The most exciting part of my time at the VMF happened on Tuesday. It started out just like any other day… I had just received boxes that I was supposed to open and find locations for. I opened one box and found silver fish!!! That may not be that exciting to y’all, but around here we do not have a single bug. The whole office got excited and looked at him in his box. The funniest part is, we has to call hazardous waste to come and remove the bug. I don’t think he lived long since she put him in a plastic bag. I wonder what I will think of bugs after a whole year without them!
On Wednesday, one of the windiest days yet, Nick and I decided to go back and check out the Ob tube. We figured there would not be a line since the weather was less than favorable. Laying about 30 ft from the tube was a seal. That was only the beggining. I then went down the Ob tube and was sitting there for about five minutes when all of a sudden all of the fish were moving really fast in my direction. My heart started pumping because I knew there was something really close that the fish were swimming away from.
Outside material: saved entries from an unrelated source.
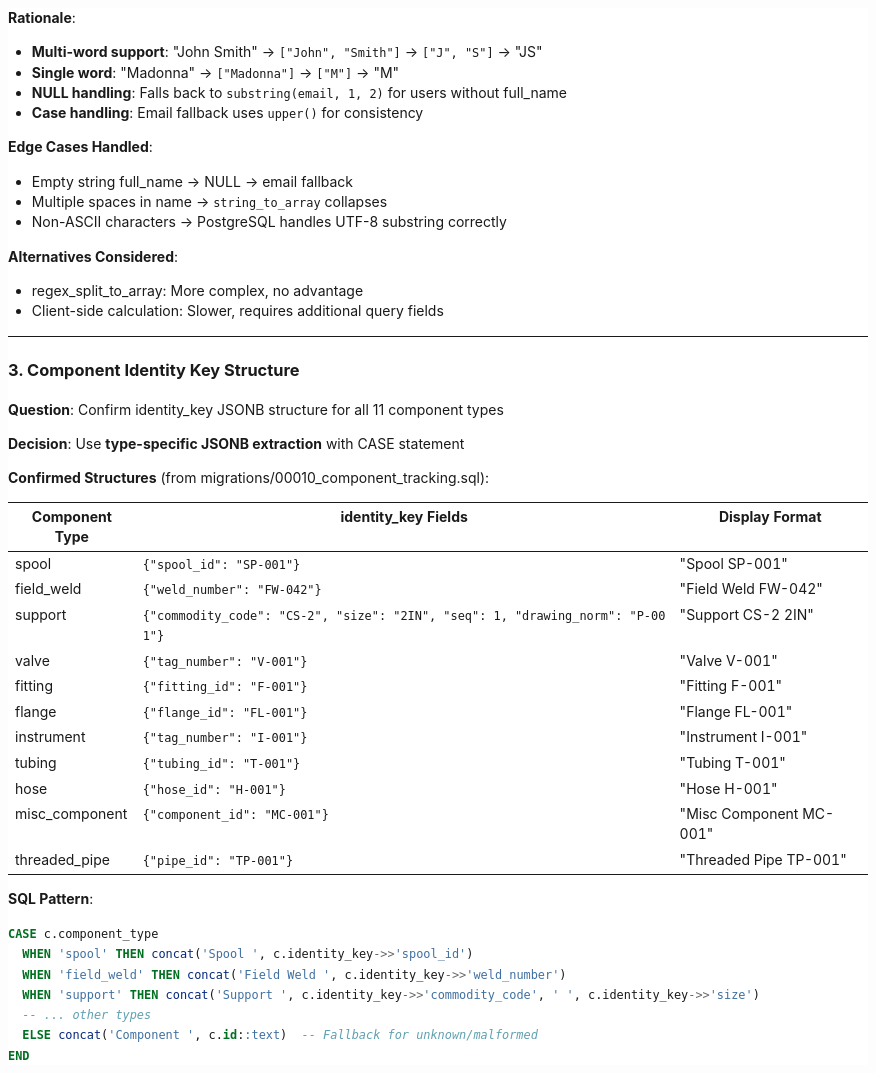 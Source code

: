 **Rationale**:
- **Multi-word support**: "John Smith" → `["John", "Smith"]` → `["J", "S"]` → "JS"
- **Single word**: "Madonna" → `["Madonna"]` → `["M"]` → "M"
- **NULL handling**: Falls back to `substring(email, 1, 2)` for users without full_name
- **Case handling**: Email fallback uses `upper()` for consistency

**Edge Cases Handled**:
- Empty string full_name → NULL → email fallback
- Multiple spaces in name → `string_to_array` collapses
- Non-ASCII characters → PostgreSQL handles UTF-8 substring correctly

**Alternatives Considered**:
- regex_split_to_array: More complex, no advantage
- Client-side calculation: Slower, requires additional query fields

---

### 3. Component Identity Key Structure

**Question**: Confirm identity_key JSONB structure for all 11 component types

**Decision**: Use **type-specific JSONB extraction** with CASE statement

**Confirmed Structures** (from migrations/00010_component_tracking.sql):

| Component Type | identity_key Fields | Display Format |
|----------------|---------------------|----------------|
| spool | `{"spool_id": "SP-001"}` | "Spool SP-001" |
| field_weld | `{"weld_number": "FW-042"}` | "Field Weld FW-042" |
| support | `{"commodity_code": "CS-2", "size": "2IN", "seq": 1, "drawing_norm": "P-001"}` | "Support CS-2 2IN" |
| valve | `{"tag_number": "V-001"}` | "Valve V-001" |
| fitting | `{"fitting_id": "F-001"}` | "Fitting F-001" |
| flange | `{"flange_id": "FL-001"}` | "Flange FL-001" |
| instrument | `{"tag_number": "I-001"}` | "Instrument I-001" |
| tubing | `{"tubing_id": "T-001"}` | "Tubing T-001" |
| hose | `{"hose_id": "H-001"}` | "Hose H-001" |
| misc_component | `{"component_id": "MC-001"}` | "Misc Component MC-001" |
| threaded_pipe | `{"pipe_id": "TP-001"}` | "Threaded Pipe TP-001" |

**SQL Pattern**:
```sql
CASE c.component_type
  WHEN 'spool' THEN concat('Spool ', c.identity_key->>'spool_id')
  WHEN 'field_weld' THEN concat('Field Weld ', c.identity_key->>'weld_number')
  WHEN 'support' THEN concat('Support ', c.identity_key->>'commodity_code', ' ', c.identity_key->>'size')
  -- ... other types
  ELSE concat('Component ', c.id::text)  -- Fallback for unknown/malformed
END
```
Behind the fish I saw a seal! It all happened really fast, but I had enough time to get a few quick photos. It made the terribly windy and cold walk back totally worth it.
After the Ob tube I decided to be social and go play volleyball. There are different activities and workout classes going on every night. Volleyball was not too crazy, but it was a great way to meet about 15 new people. Then, I went and finally did an overdue load of laundry.
– because the air is so incredibly dry (I have heard the South Pole is dryer than most deserts), the static electricity is very powerful. I now have a little flinch every time I touch a door handle or anything else metal because I don’t know how bad it will shock me. Max taught me to hit the handle before opening, which seems to make the shock not as painful. It is very interesting the things I think about here that I don’t usually think about.
– Trash is much more complicated here. There are very specific categories for each item that we call “trash”. Once I take it out of my room I have to sort it into one of 10 different cabinets which are then taken to different warehouses and compressed for containers. Once a year there is a huge vessel that comes to McMurdo with a large amounts of supplies and food. It unloads that and gets filled with all of our trash, which is sent back to the different dumping zones in the states. Some of it the program even gets paid for, including iron and other scraps. Some other stuff of value gets auctioned off. These include machines and other large equipment princes that may no longer be used.